RESULTS:WAYFINDER was conducted between May 17, 2022, and Sept 9, 2024. Overall, 382 participants were enrolled and 298 participants (206 female [69.1%]) received tezepelumab and were included in the efficacy and safety analyses. The mean baseline maintenance OCS dose was 10.8 (SD 6.5) mg per day. The proportion of participants who had a maintenance OCS dose of 5 mg per day or less without loss of asthma control was 265 of 298 (88.9% [95% CI 84.8-92.3]) at week 28 and 268 of 298 (89.9% [85.9-93.1]) at week 52. The proportion of participants who discontinued OCS without loss of asthma control was 96 of 298 (32.2% [26.9-37.8]) at week 28 and 150 of 298 (50.3% [44.5-56.2]) at week 52. OCS reduction and discontinuation were achieved across pre-specified subgroups based on baseline BEC, fractional exhaled nitric oxide level, or allergy status. Serious adverse events were reported in 28 (9.4%) of 298 participants (asthma [13 participants] and pneumonia [three participants] were the most common), and four participants (1.3%) had adverse events leading to tezepelumab discontinuation. Two participants died during the study but neither death was considered to be causally related to tezepelumab treatment.

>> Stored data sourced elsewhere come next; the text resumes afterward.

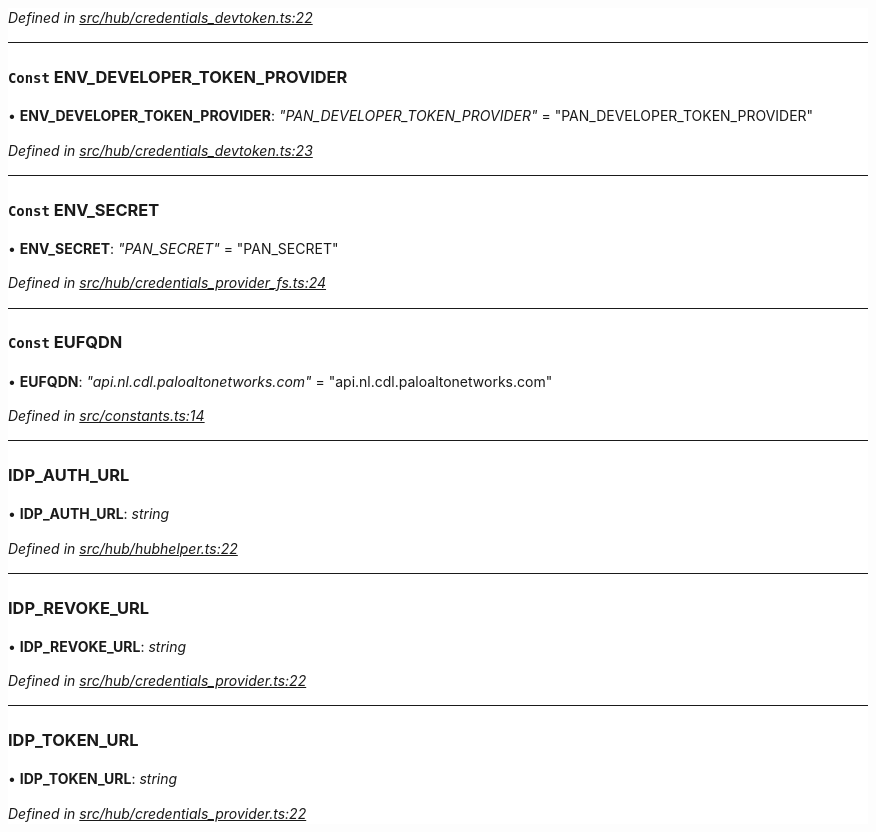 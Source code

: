 *Defined in [src/hub/credentials_devtoken.ts:22](https://github.com/xhoms/pan-cortex-hub-nodejs/blob/bb3819c/src/hub/credentials_devtoken.ts#L22)*

___

### `Const` ENV_DEVELOPER_TOKEN_PROVIDER

• **ENV_DEVELOPER_TOKEN_PROVIDER**: *"PAN_DEVELOPER_TOKEN_PROVIDER"* = "PAN_DEVELOPER_TOKEN_PROVIDER"

*Defined in [src/hub/credentials_devtoken.ts:23](https://github.com/xhoms/pan-cortex-hub-nodejs/blob/bb3819c/src/hub/credentials_devtoken.ts#L23)*

___

### `Const` ENV_SECRET

• **ENV_SECRET**: *"PAN_SECRET"* = "PAN_SECRET"

*Defined in [src/hub/credentials_provider_fs.ts:24](https://github.com/xhoms/pan-cortex-hub-nodejs/blob/bb3819c/src/hub/credentials_provider_fs.ts#L24)*

___

### `Const` EUFQDN

• **EUFQDN**: *"api.nl.cdl.paloaltonetworks.com"* = "api.nl.cdl.paloaltonetworks.com"

*Defined in [src/constants.ts:14](https://github.com/xhoms/pan-cortex-hub-nodejs/blob/bb3819c/src/constants.ts#L14)*

___

###  IDP_AUTH_URL

• **IDP_AUTH_URL**: *string*

*Defined in [src/hub/hubhelper.ts:22](https://github.com/xhoms/pan-cortex-hub-nodejs/blob/bb3819c/src/hub/hubhelper.ts#L22)*

___

###  IDP_REVOKE_URL

• **IDP_REVOKE_URL**: *string*

*Defined in [src/hub/credentials_provider.ts:22](https://github.com/xhoms/pan-cortex-hub-nodejs/blob/bb3819c/src/hub/credentials_provider.ts#L22)*

___

###  IDP_TOKEN_URL

• **IDP_TOKEN_URL**: *string*

*Defined in [src/hub/credentials_provider.ts:22](https://github.com/xhoms/pan-cortex-hub-nodejs/blob/bb3819c/src/hub/credentials_provider.ts#L22)*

CONCLUSION:After 52 weeks of open-label tezepelumab treatment, nearly 90% of patients with OCS-dependent severe, uncontrolled asthma had a maintenance OCS dose of 5 mg per day or less and more than 50% completely discontinued OCS, while maintaining asthma control. These findings indicate that tezepelumab treatment can help enable patients with severe asthma to reduce their OCS use and its associated burden, with broad applicability across patient phenotypes.